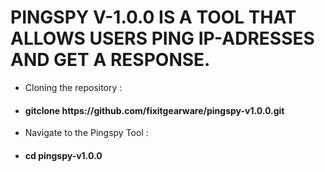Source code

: # PINGSPY V-1.0.0 IS A TOOL THAT ALLOWS USERS PING IP-ADRESSES AND GET A RESPONSE.


- Cloning the repository :

- <h4>gitclone https://github.com/fixitgearware/pingspy-v1.0.0.git </h4>

- Navigate to the Pingspy Tool :

- <h4>cd pingspy-v1.0.0 </h4>
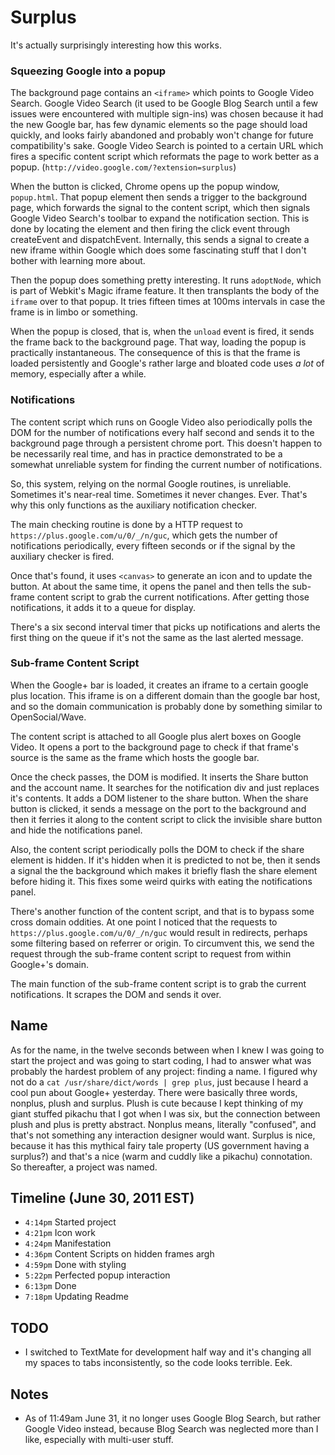 # Surplus

It's actually surprisingly interesting how this works.

### Squeezing Google into a popup

The background page contains an `<iframe>` which points to Google Video Search. Google Video Search (it used to be Google Blog Search until a few issues were encountered with multiple sign-ins) was chosen because it had the new Google bar, has few dynamic elements so the page should load quickly, and looks fairly abandoned and probably won't change for future compatibility's sake. Google Video Search is pointed to a certain URL which fires a specific content script which reformats the page to work better as a popup.  (`http://video.google.com/?extension=surplus`)

When the button is clicked, Chrome opens up the popup window, `popup.html`. That popup element then sends a trigger to the background page, which forwards the signal to the content script, which then signals Google Video Search's toolbar to expand the notification section. This is done by locating the element and then firing the click event through createEvent and dispatchEvent. Internally, this sends a signal to create a new iframe within Google which does some fascinating stuff that I don't bother with learning more about.

Then the popup does something pretty interesting. It runs `adoptNode`, which is part of Webkit's Magic iframe feature. It then transplants the body of the `iframe` over to that popup. It tries fifteen times at 100ms intervals in case the frame is in limbo or something.

When the popup is closed, that is, when the `unload` event is fired, it sends the frame back to the background page. That way, loading the popup is practically instantaneous. The consequence of this is that the frame is loaded persistently and Google's rather large and bloated code uses *a lot* of memory, especially after a while. 

### Notifications

The content script which runs on Google Video also periodically polls the DOM for the number of notifications every half second and sends it to the background page through a persistent chrome port. This doesn't happen to be necessarily real time, and has in practice demonstrated to be a somewhat unreliable system for finding the current number of notifications.

So, this system, relying on the normal Google routines, is unreliable. Sometimes it's near-real time. Sometimes it never changes. Ever. That's why this only functions as the auxiliary notification checker.

The main checking routine is done by a HTTP request to `https://plus.google.com/u/0/_/n/guc`, which gets the number of notifications periodically, every fifteen seconds or if the signal by the auxiliary checker is fired. 

Once that's found, it uses `<canvas>` to generate an icon and to update the button. At about the same time, it opens the panel and then tells the sub-frame content script to grab the current notifications. After getting those notifications, it adds it to a queue for display.

There's a six second interval timer that picks up notifications and alerts the first thing on the queue if it's not the same as the last alerted message.

### Sub-frame Content Script

When the Google+ bar is loaded, it creates an iframe to a certain google plus location. This iframe is on a different domain than the google bar host, and so the domain communication is probably done by something similar to OpenSocial/Wave.

The content script is attached to all Google plus alert boxes on Google Video. It opens a port to the background page to check if that frame's source is the same as the frame which hosts the google bar. 

Once the check passes, the DOM is modified. It inserts the Share button and the account name. It searches for the notification div and just replaces it's contents. It adds a DOM listener to the share button. When the share button is clicked, it sends a message on the port to the background and then it ferries it along to the content script to click the invisible share button and hide the notifications panel.

Also, the content script periodically polls the DOM to check if the share element is hidden. If it's hidden when it is predicted to not be, then it sends a signal the the background which makes it briefly flash the share element before hiding it. This fixes some weird quirks with eating the notifications panel.

There's another function of the content script, and that is to bypass some cross domain oddities. At one point I noticed that the requests to `https://plus.google.com/u/0/_/n/guc` would result in redirects, perhaps some filtering based on referrer or origin. To circumvent this, we send the request through the sub-frame content script to request from within Google+'s domain. 

The main function of the sub-frame content script is to grab the current notifications. It scrapes the DOM and sends it over.

## Name

As for the name, in the twelve seconds between when I knew I was going to start the project and was going to start coding, I had to answer what was probably the hardest problem of any project: finding a name. I figured why not do a `cat /usr/share/dict/words | grep plus`, just because I heard a cool pun about Google+ yesterday. There were basically three words, nonplus, plush and surplus. Plush is cute because I kept thinking of my giant stuffed pikachu that I got when I was six, but the connection between plush and plus is pretty abstract. Nonplus means, literally "confused", and that's not something any interaction designer would want. Surplus is nice, because it has this mythical fairy tale property (US government having a surplus?) and that's a nice (warm and cuddly like a pikachu) connotation. So thereafter, a project was named.

## Timeline (June 30, 2011 EST)

* `4:14pm` Started project 
* `4:21pm` Icon work
* `4:24pm` Manifestation
* `4:36pm` Content Scripts on hidden frames argh
* `4:59pm` Done with styling
* `5:22pm` Perfected popup interaction
* `6:13pm` Done
* `7:18pm` Updating Readme


## TODO

* I switched to TextMate for development half way and it's changing all my spaces to tabs inconsistently, so the code looks terrible. Eek.

## Notes
* As of 11:49am June 31, it no longer uses Google Blog Search, but rather Google Video instead, because Blog Search was neglected more than I like, especially with multi-user stuff.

• • • • • • •

_Required work_: Return each record as written, minus its images.

_Task answer_:
Source code

: # PINGSPY V-1.0.0 IS A TOOL THAT ALLOWS USERS PING IP-ADRESSES AND GET A RESPONSE.


- Cloning the repository :

- <h4>gitclone https://github.com/fixitgearware/pingspy-v1.0.0.git </h4>

- Navigate to the Pingspy Tool :

- <h4>cd pingspy-v1.0.0 </h4>
 # Surplus

It's actually surprisingly interesting how this works.

### Squeezing Google into a popup

The background page contains an `<iframe>` which points to Google Video Search. Google Video Search (it used to be Google Blog Search until a few issues were encountered with multiple sign-ins) was chosen because it had the new Google bar, has few dynamic elements so the page should load quickly, and looks fairly abandoned and probably won't change for future compatibility's sake. Google Video Search is pointed to a certain URL which fires a specific content script which reformats the page to work better as a popup.  (`http://video.google.com/?extension=surplus`)

When the button is clicked, Chrome opens up the popup window, `popup.html`. That popup element then sends a trigger to the background page, which forwards the signal to the content script, which then signals Google Video Search's toolbar to expand the notification section. This is done by locating the element and then firing the click event through createEvent and dispatchEvent. Internally, this sends a signal to create a new iframe within Google which does some fascinating stuff that I don't bother with learning more about.

Then the popup does something pretty interesting. It runs `adoptNode`, which is part of Webkit's Magic iframe feature. It then transplants the body of the `iframe` over to that popup. It tries fifteen times at 100ms intervals in case the frame is in limbo or something.

When the popup is closed, that is, when the `unload` event is fired, it sends the frame back to the background page. That way, loading the popup is practically instantaneous. The consequence of this is that the frame is loaded persistently and Google's rather large and bloated code uses *a lot* of memory, especially after a while. 

### Notifications

The content script which runs on Google Video also periodically polls the DOM for the number of notifications every half second and sends it to the background page through a persistent chrome port. This doesn't happen to be necessarily real time, and has in practice demonstrated to be a somewhat unreliable system for finding the current number of notifications.

So, this system, relying on the normal Google routines, is unreliable. Sometimes it's near-real time. Sometimes it never changes. Ever. That's why this only functions as the auxiliary notification checker.

The main checking routine is done by a HTTP request to `https://plus.google.com/u/0/_/n/guc`, which gets the number of notifications periodically, every fifteen seconds or if the signal by the auxiliary checker is fired. 

Once that's found, it uses `<canvas>` to generate an icon and to update the button. At about the same time, it opens the panel and then tells the sub-frame content script to grab the current notifications. After getting those notifications, it adds it to a queue for display.

There's a six second interval timer that picks up notifications and alerts the first thing on the queue if it's not the same as the last alerted message.

### Sub-frame Content Script

When the Google+ bar is loaded, it creates an iframe to a certain google plus location. This iframe is on a different domain than the google bar host, and so the domain communication is probably done by something similar to OpenSocial/Wave.

The content script is attached to all Google plus alert boxes on Google Video. It opens a port to the background page to check if that frame's source is the same as the frame which hosts the google bar. 

Once the check passes, the DOM is modified. It inserts the Share button and the account name. It searches for the notification div and just replaces it's contents. It adds a DOM listener to the share button. When the share button is clicked, it sends a message on the port to the background and then it ferries it along to the content script to click the invisible share button and hide the notifications panel.

Also, the content script periodically polls the DOM to check if the share element is hidden. If it's hidden when it is predicted to not be, then it sends a signal the the background which makes it briefly flash the share element before hiding it. This fixes some weird quirks with eating the notifications panel.

There's another function of the content script, and that is to bypass some cross domain oddities. At one point I noticed that the requests to `https://plus.google.com/u/0/_/n/guc` would result in redirects, perhaps some filtering based on referrer or origin. To circumvent this, we send the request through the sub-frame content script to request from within Google+'s domain. 

The main function of the sub-frame content script is to grab the current notifications. It scrapes the DOM and sends it over.

## Name

As for the name, in the twelve seconds between when I knew I was going to start the project and was going to start coding, I had to answer what was probably the hardest problem of any project: finding a name. I figured why not do a `cat /usr/share/dict/words | grep plus`, just because I heard a cool pun about Google+ yesterday. There were basically three words, nonplus, plush and surplus. Plush is cute because I kept thinking of my giant stuffed pikachu that I got when I was six, but the connection between plush and plus is pretty abstract. Nonplus means, literally "confused", and that's not something any interaction designer would want. Surplus is nice, because it has this mythical fairy tale property (US government having a surplus?) and that's a nice (warm and cuddly like a pikachu) connotation. So thereafter, a project was named.

## Timeline (June 30, 2011 EST)

* `4:14pm` Started project 
* `4:21pm` Icon work
* `4:24pm` Manifestation
* `4:36pm` Content Scripts on hidden frames argh
* `4:59pm` Done with styling
* `5:22pm` Perfected popup interaction
* `6:13pm` Done
* `7:18pm` Updating Readme


## TODO

* I switched to TextMate for development half way and it's changing all my spaces to tabs inconsistently, so the code looks terrible. Eek.

## Notes
* As of 11:49am June 31, it no longer uses Google Blog Search, but rather Google Video instead, because Blog Search was neglected more than I like, especially with multi-user stuff.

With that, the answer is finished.